• _TO DO_
Transcribe the material verbatim, starting at its first line and stopping once the line containing "I work almost" has been given; no picture should appear.

• _INFORMATION_
★ ★ ★ ★ ★
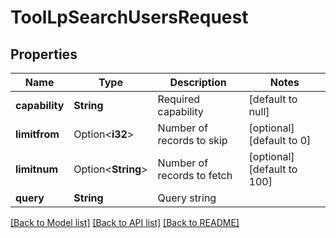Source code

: # ToolLpSearchUsersRequest

## Properties

Name | Type | Description | Notes
------------ | ------------- | ------------- | -------------
**capability** | **String** | Required capability | [default to null]
**limitfrom** | Option<**i32**> | Number of records to skip | [optional][default to 0]
**limitnum** | Option<**String**> | Number of records to fetch | [optional][default to 100]
**query** | **String** | Query string | 

[[Back to Model list]](../README.md#documentation-for-models) [[Back to API list]](../README.md#documentation-for-api-endpoints) [[Back to README]](../README.md)



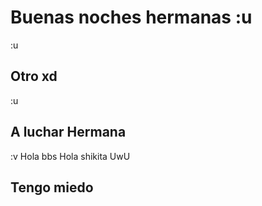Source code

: 
# Buenas noches hermanas :u

:u

## Otro xd

:u

## A luchar Hermana

:v
Hola bbs
Hola shikita UwU

## Tengo miedo
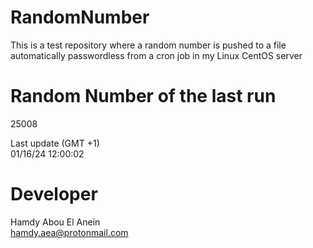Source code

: # RandomNumber    
This is a test repository where a random number is pushed to a file automatically passwordless from a cron job in my Linux CentOS server    
# Random Number of the last run   
25008
      
Last update (GMT +1)    
01/16/24 12:00:02
# Developer    
Hamdy Abou El Anein   
hamdy.aea@protonmail.com

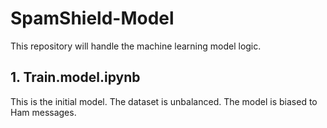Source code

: # SpamShield-Model
This repository will handle the machine learning model logic.

## 1. Train.model.ipynb

This is the initial model. The dataset is unbalanced. The model is biased to Ham messages.
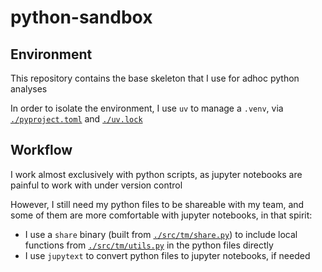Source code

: # python-sandbox

## Environment

This repository contains the base skeleton that I use for adhoc python analyses

In order to isolate the environment, I use `uv` to manage a `.venv`,
via [`./pyproject.toml`](pyproject.toml) and [`./uv.lock`](uv.lock) 

## Workflow

I work almost exclusively with python scripts,
as jupyter notebooks are painful to work with under version control

However, I still need my python files to be shareable with my team,
and some of them are more comfortable with jupyter notebooks, in that spirit:
- I use a `share` binary (built from [`./src/tm/share.py`](src/tm/share.py))
to include local functions from [`./src/tm/utils.py`](src/tm/utils.py)
in the python files directly
- I use `jupytext` to convert python files to jupyter notebooks, if needed

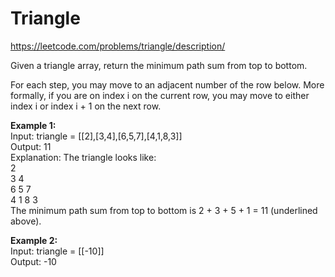 # Triangle
https://leetcode.com/problems/triangle/description/

Given a triangle array, return the minimum path sum from top to bottom.

For each step, you may move to an adjacent number of the row below. More formally, if you are on index i on the current row, you may move to either index i or index i + 1 on the next row.

<b>Example 1:</b>\
Input: triangle = [[2],[3,4],[6,5,7],[4,1,8,3]]\
Output: 11\
Explanation: The triangle looks like:\
   2\
  3 4\
 6 5 7\
4 1 8 3\
The minimum path sum from top to bottom is 2 + 3 + 5 + 1 = 11 (underlined above).

<b>Example 2:</b>\
Input: triangle = [[-10]]\
Output: -10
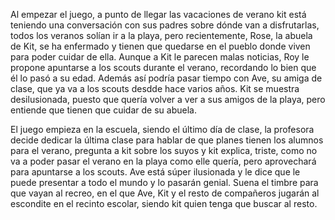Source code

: Al empezar el juego, a punto de llegar las vacaciones de verano kit está teniendo una conversación con sus padres sobre dónde van a disfrutarlas, todos los veranos solían ir a la playa, pero recientemente, Rose, la abuela de Kit, se ha enfermado y tienen que quedarse en el pueblo donde viven para poder cuidar de ella. Aunque a Kit le parecen malas noticias, Roy le propone apuntarse a los scouts durante el verano, recordando lo bien que él lo pasó a su edad. Además así podría pasar tiempo con Ave, su amiga de clase, que ya va a los scouts desdde hace varios años. Kit se muestra desilusionada, puesto que quería volver a ver a sus amigos de la playa, pero entiende que tienen que cuidar de su abuela.

El juego empieza en la escuela, siendo el último día de clase, la profesora decide dedicar la última clase para hablar de que planes tienen los alumnos para el verano, pregunta a kit sobre los suyos y kit explica, triste, como no va a poder pasar el verano en la playa como elle quería, pero aprovechará para apuntarse a los scouts. Ave está súper ilusionada y le dice que le puede presentar a todo el mundo y lo pasarán genial.
Suena el timbre para que vayan al recreo, en el que Ave, Kit y el resto de compañeros jugarán al escondite en el recinto escolar, siendo kit quien tenga que buscar al resto.
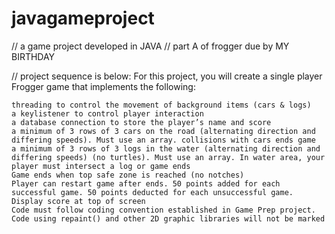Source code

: # javagameproject
// a game project developed in JAVA
// part A of frogger due by MY BIRTHDAY

// project sequence is below:
For this project, you will create a single player Frogger game that implements the following:

    threading to control the movement of background items (cars & logs)
    a keylistener to control player interaction
    a database connection to store the player’s name and score
    a minimum of 3 rows of 3 cars on the road (alternating direction and differing speeds). Must use an array. collisions with cars ends game
    a minimum of 3 rows of 3 logs in the water (alternating direction and differing speeds) (no turtles). Must use an array. In water area, your player must intersect a log or game ends
    Game ends when top safe zone is reached (no notches)
    Player can restart game after ends. 50 points added for each successful game. 50 points deducted for each unsuccessful game. Display score at top of screen
    Code must follow coding convention established in Game Prep project. Code using repaint() and other 2D graphic libraries will not be marked
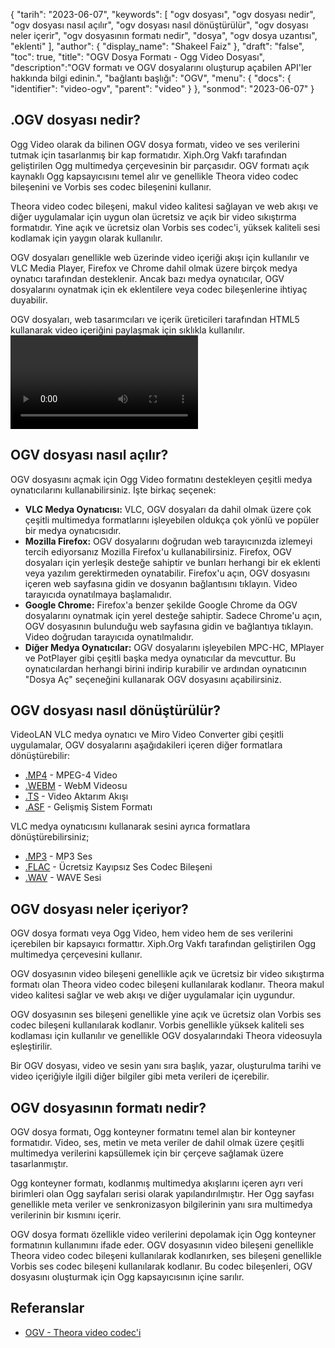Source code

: {
"tarih": "2023-06-07",
  "keywords": [
"ogv dosyası",
"ogv dosyası nedir",
"ogv dosyası nasıl açılır",
"ogv dosyası nasıl dönüştürülür",
"ogv dosyası neler içerir",
"ogv dosyasının formatı nedir",
"dosya",
"ogv dosya uzantısı",
"eklenti"
],
  "author": {
"display_name": "Shakeel Faiz"
},
"draft": "false",
"toc": true,
"title": "OGV Dosya Formatı - Ogg Video Dosyası",
  "description":"OGV formatı ve OGV dosyalarını oluşturup açabilen API'ler hakkında bilgi edinin.",
"bağlantı başlığı": "OGV",
  "menu": {
    "docs": {
      "identifier": "video-ogv",
      "parent": "video"
}
},
"sonmod": "2023-06-07"
}

## .OGV dosyası nedir?

Ogg Video olarak da bilinen OGV dosya formatı, video ve ses verilerini tutmak için tasarlanmış bir kap formatıdır. Xiph.Org Vakfı tarafından geliştirilen Ogg multimedya çerçevesinin bir parçasıdır. OGV formatı açık kaynaklı Ogg kapsayıcısını temel alır ve genellikle Theora video codec bileşenini ve Vorbis ses codec bileşenini kullanır.

Theora video codec bileşeni, makul video kalitesi sağlayan ve web akışı ve diğer uygulamalar için uygun olan ücretsiz ve açık bir video sıkıştırma formatıdır. Yine açık ve ücretsiz olan Vorbis ses codec'i, yüksek kaliteli sesi kodlamak için yaygın olarak kullanılır.

OGV dosyaları genellikle web üzerinde video içeriği akışı için kullanılır ve VLC Media Player, Firefox ve Chrome dahil olmak üzere birçok medya oynatıcı tarafından desteklenir. Ancak bazı medya oynatıcılar, OGV dosyalarını oynatmak için ek eklentilere veya codec bileşenlerine ihtiyaç duyabilir.


OGV dosyaları, web tasarımcıları ve içerik üreticileri tarafından HTML5 kullanarak video içeriğini paylaşmak için sıklıkla kullanılır.<video> ' etiketi. Dosyalar video içeriği içerse de genellikle HTML kaynak kodunda ".ogg" uzantısıyla başvurulur.

## OGV dosyası nasıl açılır?

OGV dosyasını açmak için Ogg Video formatını destekleyen çeşitli medya oynatıcılarını kullanabilirsiniz. İşte birkaç seçenek:

- **VLC Medya Oynatıcısı:** VLC, OGV dosyaları da dahil olmak üzere çok çeşitli multimedya formatlarını işleyebilen oldukça çok yönlü ve popüler bir medya oynatıcısıdır.
- **Mozilla Firefox:** OGV dosyalarını doğrudan web tarayıcınızda izlemeyi tercih ediyorsanız Mozilla Firefox'u kullanabilirsiniz. Firefox, OGV dosyaları için yerleşik desteğe sahiptir ve bunları herhangi bir ek eklenti veya yazılım gerektirmeden oynatabilir. Firefox'u açın, OGV dosyasını içeren web sayfasına gidin ve dosyanın bağlantısını tıklayın. Video tarayıcıda oynatılmaya başlamalıdır.
- **Google Chrome:** Firefox'a benzer şekilde Google Chrome da OGV dosyalarını oynatmak için yerel desteğe sahiptir. Sadece Chrome'u açın, OGV dosyasının bulunduğu web sayfasına gidin ve bağlantıya tıklayın. Video doğrudan tarayıcıda oynatılmalıdır.
- **Diğer Medya Oynatıcılar:** OGV dosyalarını işleyebilen MPC-HC, MPlayer ve PotPlayer gibi çeşitli başka medya oynatıcılar da mevcuttur. Bu oynatıcılardan herhangi birini indirip kurabilir ve ardından oynatıcının "Dosya Aç" seçeneğini kullanarak OGV dosyasını açabilirsiniz.

## OGV dosyası nasıl dönüştürülür?

VideoLAN VLC medya oynatıcı ve Miro Video Converter gibi çeşitli uygulamalar, OGV dosyalarını aşağıdakileri içeren diğer formatlara dönüştürebilir:

- [.MP4](/tr/video/mp4/) - MPEG-4 Video
- [.WEBM](/tr/video/webm/) - WebM Videosu
- [.TS](/tr/video/ts/) - Video Aktarım Akışı
- [.ASF](/tr/video/asf/) - Gelişmiş Sistem Formatı

VLC medya oynatıcısını kullanarak sesini ayrıca formatlara dönüştürebilirsiniz;

- [.MP3](/tr/audio/mp3/) - MP3 Ses
- [.FLAC](/tr/audio/flac/) - Ücretsiz Kayıpsız Ses Codec Bileşeni
- [.WAV](/tr/audio/wav/) - WAVE Sesi

## OGV dosyası neler içeriyor?

OGV dosya formatı veya Ogg Video, hem video hem de ses verilerini içerebilen bir kapsayıcı formattır. Xiph.Org Vakfı tarafından geliştirilen Ogg multimedya çerçevesini kullanır.

OGV dosyasının video bileşeni genellikle açık ve ücretsiz bir video sıkıştırma formatı olan Theora video codec bileşeni kullanılarak kodlanır. Theora makul video kalitesi sağlar ve web akışı ve diğer uygulamalar için uygundur.

OGV dosyasının ses bileşeni genellikle yine açık ve ücretsiz olan Vorbis ses codec bileşeni kullanılarak kodlanır. Vorbis genellikle yüksek kaliteli ses kodlaması için kullanılır ve genellikle OGV dosyalarındaki Theora videosuyla eşleştirilir.

Bir OGV dosyası, video ve sesin yanı sıra başlık, yazar, oluşturulma tarihi ve video içeriğiyle ilgili diğer bilgiler gibi meta verileri de içerebilir.

## OGV dosyasının formatı nedir?

OGV dosya formatı, Ogg konteyner formatını temel alan bir konteyner formatıdır. Video, ses, metin ve meta veriler de dahil olmak üzere çeşitli multimedya verilerini kapsüllemek için bir çerçeve sağlamak üzere tasarlanmıştır.

Ogg konteyner formatı, kodlanmış multimedya akışlarını içeren ayrı veri birimleri olan Ogg sayfaları serisi olarak yapılandırılmıştır. Her Ogg sayfası genellikle meta veriler ve senkronizasyon bilgilerinin yanı sıra multimedya verilerinin bir kısmını içerir.

OGV dosya formatı özellikle video verilerini depolamak için Ogg konteyner formatının kullanımını ifade eder. OGV dosyasının video bileşeni genellikle Theora video codec bileşeni kullanılarak kodlanırken, ses bileşeni genellikle Vorbis ses codec bileşeni kullanılarak kodlanır. Bu codec bileşenleri, OGV dosyasını oluşturmak için Ogg kapsayıcısının içine sarılır.

## Referanslar
* [OGV - Theora video codec'i](https://en.wikipedia.org/wiki/Theora)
★ ★ ★ ★ ★
• _THE COMPLETED TASK_
Source code

: # ToolLpSearchUsersRequest

## Properties

Name | Type | Description | Notes
------------ | ------------- | ------------- | -------------
**capability** | **String** | Required capability | [default to null]
**limitfrom** | Option<**i32**> | Number of records to skip | [optional][default to 0]
**limitnum** | Option<**String**> | Number of records to fetch | [optional][default to 100]
**query** | **String** | Query string | 

[[Back to Model list]](../README.md#documentation-for-models) [[Back to API list]](../README.md#documentation-for-api-endpoints) [[Back to README]](../README.md)



Source code

: 
# Buenas noches hermanas :u

:u

## Otro xd

:u

## A luchar Hermana

:v
Hola bbs
Hola shikita UwU

## Tengo miedo
Source code

: # RandomNumber    
This is a test repository where a random number is pushed to a file automatically passwordless from a cron job in my Linux CentOS server    
# Random Number of the last run   
25008
      
Last update (GMT +1)    
01/16/24 12:00:02
# Developer    
Hamdy Abou El Anein   
hamdy.aea@protonmail.com

Source code

: # SpamShield-Model
This repository will handle the machine learning model logic.

## 1. Train.model.ipynb

This is the initial model. The dataset is unbalanced. The model is biased to Ham messages.
Source code

: # python-sandbox

## Environment

This repository contains the base skeleton that I use for adhoc python analyses

In order to isolate the environment, I use `uv` to manage a `.venv`,
via [`./pyproject.toml`](pyproject.toml) and [`./uv.lock`](uv.lock) 

## Workflow

I work almost exclusively with python scripts,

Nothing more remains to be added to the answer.